William Somerset Maugham’s "The Lotus Eater" Paints Thomas Wilson as Lotophagi ("lotus-eaters")
In Greek mythology, the Lotophagi ("lotus-eaters") were a race of people on an island dominated by lotus plants. The lotus flowers were the primary foodstuff of the island and it caused the people to sleep in peaceful apathy. When Odysseus and his men landed on the island of the lotus-eaters, they began doing as the natives did, eating the lotus flowers. This caused them to sleep and stop caring about ever going home. Finally, Odysseus managed to rescue himself from the apathy and set sail. symbolically lotus-eaters are the people who live in oblivion forgetting their hardship of life. Now we will discuss how William Somerset Maugham’s compelling short story ‘The Lotus Eater’ paints Thomas Wilson as Lotophagi ("lotus-eaters").

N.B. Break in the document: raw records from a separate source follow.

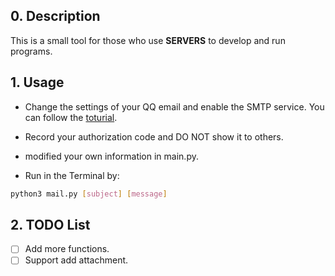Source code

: <!--
 * @Descripttion: your project
 * @version: 1.0
 * @Author: JiangFeng
 * @Date: 2023-06-05 14:00:07
 * @LastEditors: JiangFeng
 * @LastEditTime: 2023-06-05 14:15:51
-->

## 0. Description
This is a small tool for those who use **SERVERS** to develop and run programs.

## 1. Usage

- Change the settings of your QQ email and enable the SMTP service. You can follow the [toturial](www.cnblogs.com/kimsbo/p/10671851.html).

- Record your authorization code and DO NOT show it to others.

- modified your own information in main.py.

- Run in the Terminal by:

```bash
python3 mail.py [subject] [message]
```

## 2. TODO List

- [ ] Add more functions.
- [ ] Support add attachment.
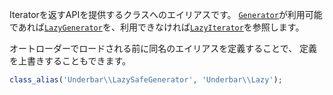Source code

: Iteratorを返すAPIを提供するクラスへのエイリアスです。
[`Generator`](http://php.net/manual/ja/class.generator.php)が利用可能であれば[`LazyGenerator`](#LazyGenerator)を、利用できなければ[`LazyIterator`](#LazyIterator)を参照します。

オートローダーでロードされる前に同名のエイリアスを定義することで、
定義を上書きすることもできます。

```php
class_alias('Underbar\\LazySafeGenerator', 'Underbar\\Lazy');
```
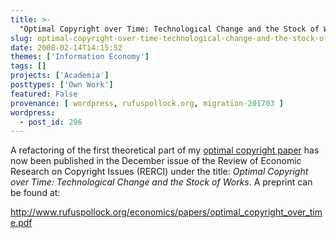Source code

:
```yaml
---
title: >-
  "Optimal Copyright over Time: Technological Change and the Stock of Works" Published
slug: optimal-copyright-over-time-technological-change-and-the-stock-of-works-published
date: 2008-02-14T14:15:52
themes: ['Information Economy']
tags: []
projects: ['Academia']
posttypes: ['Own Work']
featured: False
provenance: [ wordpress, rufuspollock.org, migration-201703 ]
wordpress:
  - post_id: 296
---
```


A refactoring of the first theoretical part of my [optimal copyright paper](http://www.rufuspollock.org/2007/07/09/forever-minus-a-day-some-theory-and-empirics-of-optimal-copyright/) has now been published in the December issue of the Review of Economic Research on Copyright Issues (RERCI) under the title: *Optimal Copyright over Time: Technological Change and the Stock of Works*. A preprint can be found at:

http://www.rufuspollock.org/economics/papers/optimal_copyright_over_time.pdf

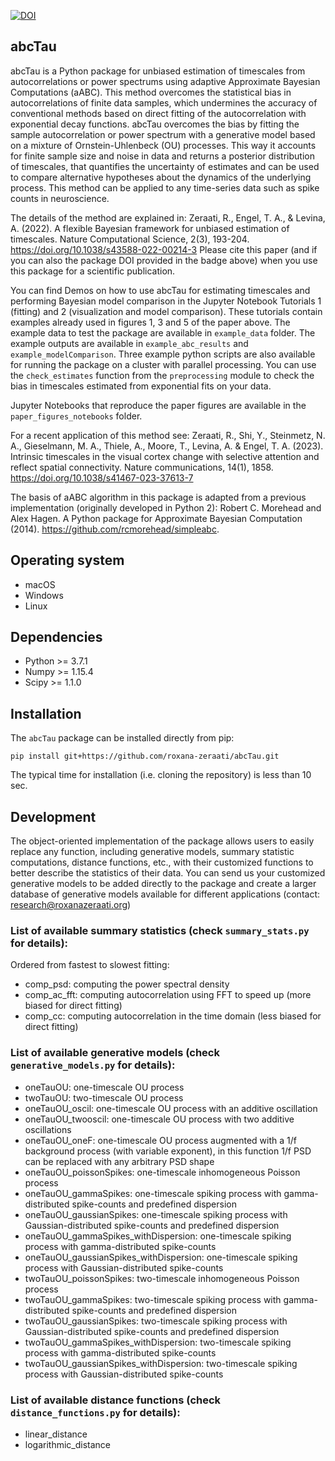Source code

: [![DOI](https://zenodo.org/badge/DOI/10.5281/zenodo.5949117.svg)](https://doi.org/10.5281/zenodo.5949117)


## abcTau

abcTau is a Python package for unbiased estimation of timescales from autocorrelations or power spectrums using adaptive Approximate Bayesian Computations (aABC). This method overcomes the statistical bias in autocorrelations of finite data samples, which undermines the accuracy of conventional methods based on direct fitting of the autocorrelation with exponential decay functions.  abcTau overcomes the bias by fitting the sample autocorrelation or power spectrum with a generative model based on a mixture of Ornstein-Uhlenbeck (OU) processes. This way it accounts for finite sample size and noise in data and returns a posterior distribution of timescales, that quantifies the uncertainty of estimates and can be used to compare alternative hypotheses about the dynamics of the underlying process. This method can be applied to any time-series data such as spike counts in neuroscience.

The details of the method are explained in:
Zeraati, R., Engel, T. A., & Levina, A. (2022). A flexible Bayesian framework for unbiased estimation of timescales. Nature Computational Science, 2(3), 193-204. https://doi.org/10.1038/s43588-022-00214-3
Please cite this paper (and if you can also the package DOI provided in the badge above) when you use this package for a scientific publication.

You can find Demos on how to use abcTau for estimating timescales and performing Bayesian model comparison in the  Jupyter Notebook Tutorials 1 (fitting) and 2 (visualization and model comparison). These tutorials contain examples already used in figures 1, 3 and 5 of the paper above. The example data to test the package are available in `example_data` folder. The example outputs are available in `example_abc_results` and `example_modelComparison`. Three example python scripts are also available for running the package on a cluster with parallel processing. You can use the `check_estimates` function from the `preprocessing` module to check the bias in timescales estimated from exponential fits on your data.


Jupyter Notebooks that reproduce the paper figures are available in the `paper_figures_notebooks` folder.


For a recent application of this method see:
Zeraati, R., Shi, Y., Steinmetz, N. A., Gieselmann, M. A., Thiele, A., Moore, T., Levina, A. & Engel, T. A. (2023). Intrinsic timescales in the visual cortex change with selective attention and reflect spatial connectivity. Nature communications, 14(1), 1858. https://doi.org/10.1038/s41467-023-37613-7




The basis of aABC algorithm in this package is adapted from a previous implementation (originally developed in Python 2):
Robert C. Morehead and Alex Hagen. A Python package for Approximate Bayesian Computation (2014). https://github.com/rcmorehead/simpleabc.


## Operating system
- macOS
- Windows
- Linux


## Dependencies
- Python >= 3.7.1
- Numpy >= 1.15.4
- Scipy >= 1.1.0


## Installation
The `abcTau` package can be installed directly from pip:
```
pip install git+https://github.com/roxana-zeraati/abcTau.git
```
The typical time for installation (i.e. cloning the repository) is less than 10 sec.


## Development
The object-oriented implementation of the package allows users to easily replace any function, including generative models, summary statistic computations, distance functions, etc., with their customized functions to better describe the statistics of their data. You can send us your customized generative models to be added directly to the package and create a larger database of generative models available for different applications (contact: research@roxanazeraati.org)


### List of available summary statistics (check `summary_stats.py` for details):
Ordered from fastest to slowest fitting:
- comp_psd: computing the power spectral density
- comp_ac_fft: computing autocorrelation using FFT to speed up (more biased for direct fitting)
- comp_cc: computing autocorrelation in the time domain (less biased for direct fitting)


### List of available generative models (check `generative_models.py` for details):
- oneTauOU: one-timescale OU process
- twoTauOU: two-timescale OU process
- oneTauOU_oscil: one-timescale OU process with an additive oscillation
- oneTauOU_twooscil: one-timescale OU process with two additive oscillations
- oneTauOU_oneF: one-timescale OU process augmented with a 1/f background process (with variable exponent), in this function 1/f PSD can be replaced with any arbitrary PSD shape
- oneTauOU_poissonSpikes: one-timescale inhomogeneous Poisson process
- oneTauOU_gammaSpikes: one-timescale spiking process with gamma-distributed spike-counts and predefined dispersion
- oneTauOU_gaussianSpikes: one-timescale spiking process with Gaussian-distributed spike-counts and predefined dispersion
- oneTauOU_gammaSpikes_withDispersion: one-timescale spiking process with gamma-distributed spike-counts
- oneTauOU_gaussianSpikes_withDispersion: one-timescale spiking process with Gaussian-distributed spike-counts
- twoTauOU_poissonSpikes: two-timescale inhomogeneous Poisson process
- twoTauOU_gammaSpikes: two-timescale spiking process with gamma-distributed spike-counts and predefined dispersion
- twoTauOU_gaussianSpikes: two-timescale spiking process with Gaussian-distributed spike-counts and predefined dispersion
- twoTauOU_gammaSpikes_withDispersion: two-timescale spiking process with gamma-distributed spike-counts
- twoTauOU_gaussianSpikes_withDispersion: two-timescale spiking process with Gaussian-distributed spike-counts


### List of available distance functions (check `distance_functions.py` for details):
- linear_distance
- logarithmic_distance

William Somerset Maugham’s compelling short story ‘The Lotus Eater’ paints author's curious meeting with Thomas Wilson, the pivotal character of the story. A retired English bank manager, Wilson, who made the Italian island Capri his own abode, had a good deal of rumour going about him. No believer of all the tittle-tattle that went about him on the island and elsewhere, the author met him personally to discover his real character.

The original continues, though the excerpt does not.